Better SD write performance is probably a common goal. My project uses the Adafruit SD Micro SDIO breakout, the Adafruit OV5640 Camera breakout and the Unexpected Maker ESP32S3 feather in a compact stack (with a custom PCB to connect them) that fits in a GoPro waterproof case. I want GoPro-like video recording but with BLE time synchronization and start/stop functions with multiple cameras. It's like a GoPro but it's not, it's a NoPro!
I'm programming with the Arduino IDE and using the SD_MMC library. The ESP32S3 has an SDIO interface with programmable pins, which the library supports. But for the longest time, I could only get sustainable write speeds of 150-200 kilobytes per second. I'm using a Sandisk Extreme V30 32GB which should get 30MB/s. For the frame rates and resolution I want, I need about 3MB/s.
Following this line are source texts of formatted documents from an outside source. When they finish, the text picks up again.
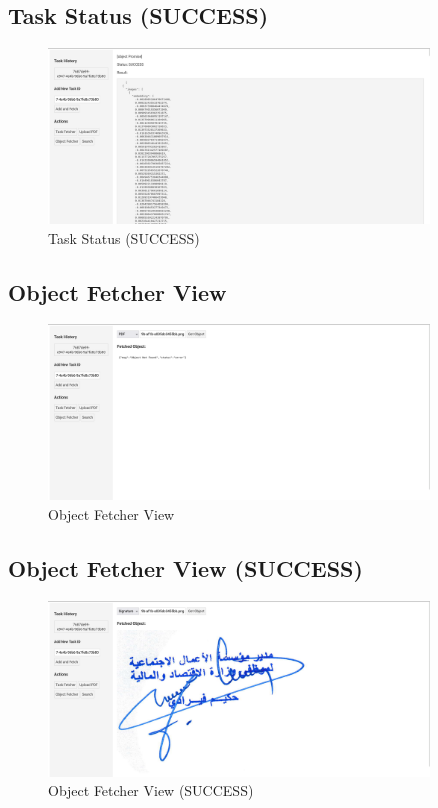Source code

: \subsection{Task Status (SUCCESS)}

\begin{figure}[H]
\centering
  \includegraphics[width=0.9\textwidth]{img/Interfaces/promise_success.png}
\caption{Task Status (SUCCESS)}
\label{Task Status (SUCCESS)}      
\end{figure}

\subsection{Object Fetcher View}

\begin{figure}[H]
\centering
  \includegraphics[width=0.9\textwidth]{img/Interfaces/fetch_object.png}
\caption{Object Fetcher View}
\label{Object Fetcher View}      
\end{figure}
  

\subsection{Object Fetcher View (SUCCESS)}

\begin{figure}[H]
\centering
  \includegraphics[width=0.9\textwidth]{img/Interfaces/fetch_object_success.png}
\caption{Object Fetcher View (SUCCESS)}
\label{Object Fetcher View (SUCCESS)}      
\end{figure}

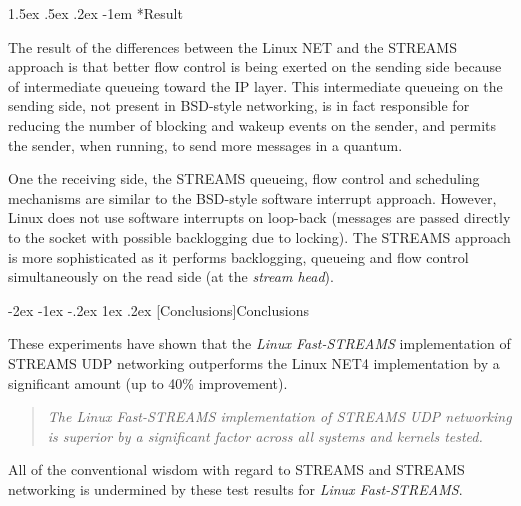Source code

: \documentclass[letterpaper,final,notitlepage,twocolumn,10pt,twoside]{article}
\makeatletter
\renewcommand\section{\@startsection {section}{1}{\z@}%
                                   {-2ex \@plus -1ex \@minus -.2ex}%
                                   {1ex \@plus .2ex}%
                                   {\normalfont\large\bfseries}}
\renewcommand\paragraph{\@startsection{paragraph}{4}{\z@}%
                                    {1.5ex \@plus .5ex \@minus .2ex}%
                                    {-1em}%
                                    {\normalfont\normalsize\bfseries\slshape}}
\makeatother
\begin{document}
\paragraph*{Result}

The result of the differences between the Linux NET and the STREAMS approach
is that better flow control is being exerted on the sending side because of
intermediate queueing toward the IP layer.  This intermediate queueing on the
sending side, not present in BSD-style networking, is in fact responsible for
reducing the number of blocking and wakeup events on the sender, and permits
the sender, when running, to send more messages in a quantum.

One the receiving side, the STREAMS queueing, flow control and scheduling
mechanisms are similar to the BSD-style software interrupt approach.  However,
Linux does not use software interrupts on loop-back (messages are passed
directly to the socket with possible backlogging due to locking).  The STREAMS
approach is more sophisticated as it performs backlogging, queueing and flow
control simultaneously on the read side (at the \textit{stream head}).


\section[Conclusions]{Conclusions}

These experiments have shown that the \textsl{Linux Fast-STREAMS}
implementation of STREAMS UDP networking outperforms the Linux NET4
implementation by a significant amount (up to 40\% improvement).

\begin{quote}
\textit{The \textsl{Linux Fast-STREAMS} implementation of STREAMS UDP
networking is superior by a significant factor across all systems and kernels
tested.}
\end{quote}

All of the conventional wisdom with regard to STREAMS and STREAMS networking
is undermined by these test results for \textsl{Linux Fast-STREAMS}.
\end{document}
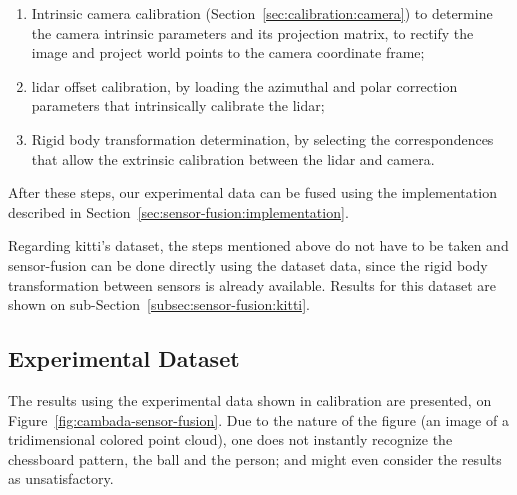 \begin{enumerate}
	\item Intrinsic camera calibration (Section~\ref{sec:calibration:camera}) to determine the camera intrinsic parameters and its projection matrix, to rectify the image and project world points to the camera coordinate frame;
	\item \ac{lidar} offset calibration, by loading the azimuthal and polar correction parameters that intrinsically calibrate the \ac{lidar};
	\item Rigid body transformation determination, by selecting the correspondences that allow the extrinsic calibration between the \ac{lidar} and camera.
\end{enumerate}

After these steps, our experimental data can be fused using the implementation described in Section~\ref{sec:sensor-fusion:implementation}.

Regarding \ac{kitti}'s dataset, the steps mentioned above do not have to be taken and sensor-fusion can be done directly using the dataset data, since the rigid body transformation between sensors is already available. Results for this dataset are shown on sub-Section~\ref{subsec:sensor-fusion:kitti}.

\subsection{Experimental Dataset}
\label{subsec:sensor-fusion:experimental-dataset}
The results using the experimental data shown in calibration are presented, on Figure~\ref{fig:cambada-sensor-fusion}. Due to the nature of the figure (an image of a tridimensional colored point cloud), one does not instantly recognize the chessboard pattern, the ball and the person; and might even consider the results as unsatisfactory. 

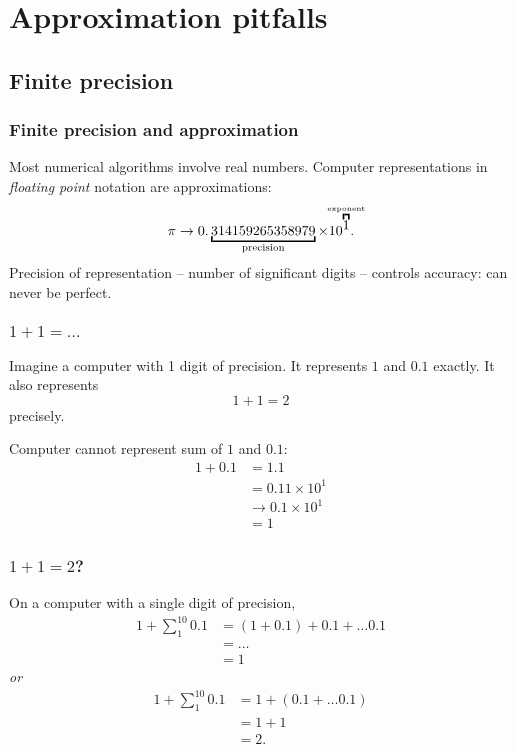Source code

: \documentclass{beamer}
\begin{document}
\section{Approximation pitfalls}


\subsection{Finite precision}


\begin{frame}
  \frametitle{Finite precision and approximation}

  Most numerical algorithms involve real numbers. Computer
  representations in \emph{floating point} notation are
  approximations:
  \begin{equation*}
    \pi \rightarrow 0.\underbracket{314159265358979}_{\text{precision}} \times 10^{\overbracket{1}^{\text{\clap{exponent}}}}.
  \end{equation*}
  Precision of representation -- number of significant
  digits -- controls accuracy: can never be perfect.

\end{frame}


\begin{frame}
  \frametitle{$1 + 1 = \dots$}

  Imagine a computer with 1 digit of precision. It
  represents $1$ and $0.1$ exactly. It also represents
  \begin{equation*}
    1 + 1 = 2
  \end{equation*}
  precisely. \pause

  Computer cannot represent sum of $1$ and $0.1$:
  \begin{align*}
    1 + 0.1 & = 1.1 \\
            & = 0.11 \times 10^1 \\
            & \rightarrow 0.1 \times 10^1 \\
            & = 1
  \end{align*}

\end{frame}


\begin{frame}
  \frametitle{$1 + 1 = 2$?}

  On a computer with a single digit of precision,
  \begin{align*}
    1 + \sum_1^{10} 0.1 & = (1 + 0.1) + 0.1 + \dots 0.1 \\
                        & = \dots \\
                        & = 1
  \end{align*} \pause
  \emph{or}
  \begin{align*}
    1 + \sum_1^{10} 0.1 & = 1 + (0.1 + \dots 0.1) \\
                        & = 1 + 1 \\
                        & = 2.
  \end{align*}

\end{frame}
\end{document}
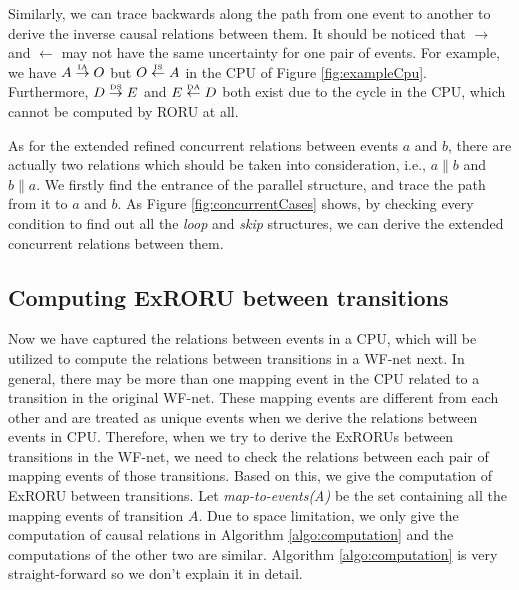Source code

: \documentclass{llncs}
\begin{document}
Similarly, we can trace backwards along the path from one event to another to derive the inverse causal relations between them. It should be noticed that $\rightarrow$ and $\leftarrow$ may not have the same uncertainty for one pair of events. For example, we have $A\overset{\text{\tiny{IA}}}{\rightarrow}O$ but $O\overset{\text{\tiny{IS}}}{\leftarrow}A$ in the CPU of Figure \ref{fig:exampleCpu}. Furthermore, $D\overset{\text{\tiny{DS}}}{\rightarrow}E$ and $E\overset{\text{\tiny{DA}}}{\leftarrow}D$ both exist due to the cycle in the CPU, which cannot be computed by RORU \cite{jin2014computing} at all.

As for the extended refined concurrent relations between events $a$ and $b$, there are actually two relations which should be taken into consideration, i.e., $a\parallel b$ and $b\parallel a$. We firstly find the entrance of the parallel structure, and trace the path from it to $a$ and $b$. As Figure \ref{fig:concurrentCases} shows, by checking every condition to find out all the \textit{loop} and \textit{skip} structures, we can derive the extended concurrent relations between them.

\subsection{Computing ExRORU between transitions}
Now we have captured the relations between events in a CPU, which will be utilized to compute the relations between transitions in a WF-net next. In general, there may be more than one mapping event in the CPU related to a transition in the original WF-net. These mapping events are different from each other and are treated as unique events when we derive the relations between events in CPU. Therefore, when we try to derive the ExRORUs between transitions in the WF-net, we need to check the relations between each pair of mapping events of those transitions. Based on this, we give the computation of ExRORU between transitions. Let \textit{map-to-events(A)} be the set containing all the mapping events of transition $A$. Due to space limitation, we only give the computation of causal relations in Algorithm \ref{algo:computation} and the computations of the other two are similar. Algorithm \ref{algo:computation} is very straight-forward so we don't explain it in detail.
\end{document}
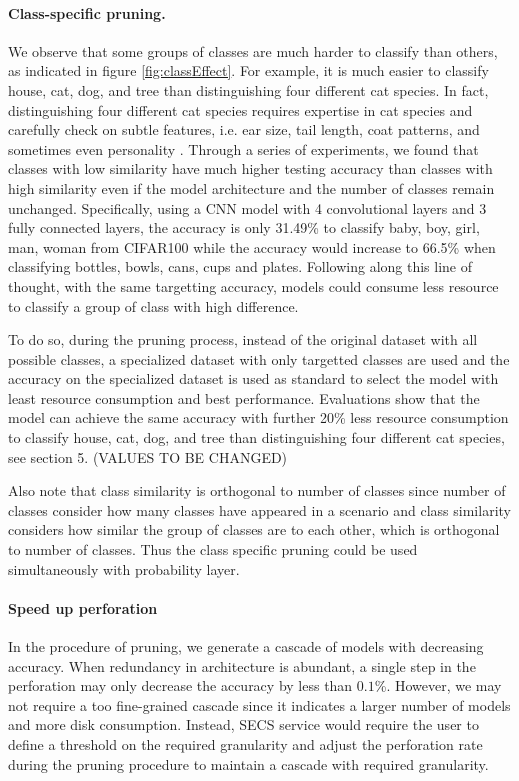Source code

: \documentclass[pageno]{jpaper}
\begin{document}
\paragraph{Class-specific pruning.} 
We observe that some groups of classes are much harder to classify than others, as indicated in figure \ref{fig:classEffect}. For example, it is much easier to classify house, cat, dog, and tree than distinguishing four different cat species. In fact, distinguishing four different cat species requires expertise in cat species and carefully check on subtle features, i.e. ear size, tail length, coat patterns, and sometimes even personality \cite{cat2018}. Through a series of experiments, we found that classes with low similarity have much higher testing accuracy than classes with high similarity even if the model architecture and the number of classes remain unchanged. Specifically, using a CNN model with 4 convolutional layers and 3 fully connected layers, the accuracy is only 31.49\% to classify baby, boy, girl, man, woman from CIFAR100 while the accuracy would increase to 66.5\% when classifying bottles, bowls, cans, cups and plates. Following along this line of thought, with the same targetting accuracy, models could consume less resource to classify a group of class with high difference. 

To do so, during the pruning process, instead of the original dataset with all possible classes, a specialized dataset with only targetted classes are used and the accuracy on the specialized dataset is used as standard to select the model with least resource consumption and best performance. Evaluations show that the model can achieve the same accuracy with further 20\% less resource consumption to classify house, cat, dog, and tree than distinguishing four different cat species, see section 5. (VALUES TO BE CHANGED)

Also note that class similarity is orthogonal to number of classes since number of classes consider how many classes have appeared in a scenario and class similarity considers how similar the group of classes are to each other, which is orthogonal to number of classes. Thus the class specific pruning could be used simultaneously with probability layer.

\paragraph{Speed up perforation}
In the procedure of pruning, we generate a cascade of models with decreasing accuracy. When redundancy in architecture is abundant, a single step in the perforation may only decrease the accuracy by less than $0.1$\%. However, we may not require a too fine-grained cascade since it indicates a larger number of models and more disk consumption. Instead, SECS service would require the user to define a threshold on the required granularity and adjust the perforation rate during the pruning procedure to maintain a cascade with required granularity. 
\end{document}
I initially played with the file system buffer size but never got consistent results. I might occasionally get a few frames written at target speeds but never a whole video. So I set my code aside and started from scratch to explore how to get better speed.
There definitely seemed to be a dependence on file buffer size as well as on the size of data being written. So I tried lots of combinations and got the same results - usually about 150-200 kB/s but occasionally over 3MB/s.
But I had noticed a pattern of good performance when the write lengths were certain powers of 2 so I tried multiples of 512 bytes and got much better speeds. With a file buffer size of 4096 and data sizes over 75kB I could get consistent speed over 3MB/s, just what I need. 4096 also gets consistent small writes at over 1MB/s. Buffer sizes of 8192 and greater actually worked worse.
I'm saving frames as JPEGs in an AVI file. I can pad extra bytes at the end of each JPEG to get to 512 byte multiples and always start a new frame on a 512 byte boundary. Problem solved!
After I did this experiment, I found a discussion at https://github.com/ZuluSCSI/ZuluSCSI-firmware/issues/269 which included the author of the SdFat library. He can get blazing fast writes on other microcontrollers (over 40MB/s in one case) but it seems to require tuning for each and I don't think he's done EPS32 yet.
The github discussion includes an interesting explanation of modern SD operation but I'm not sure why 4096 buffer size and 512-padded writes works better. Modern SD cards have much bigger block sizes. I would expect the library to hide these details and, some day, it might. For now, I'm happy.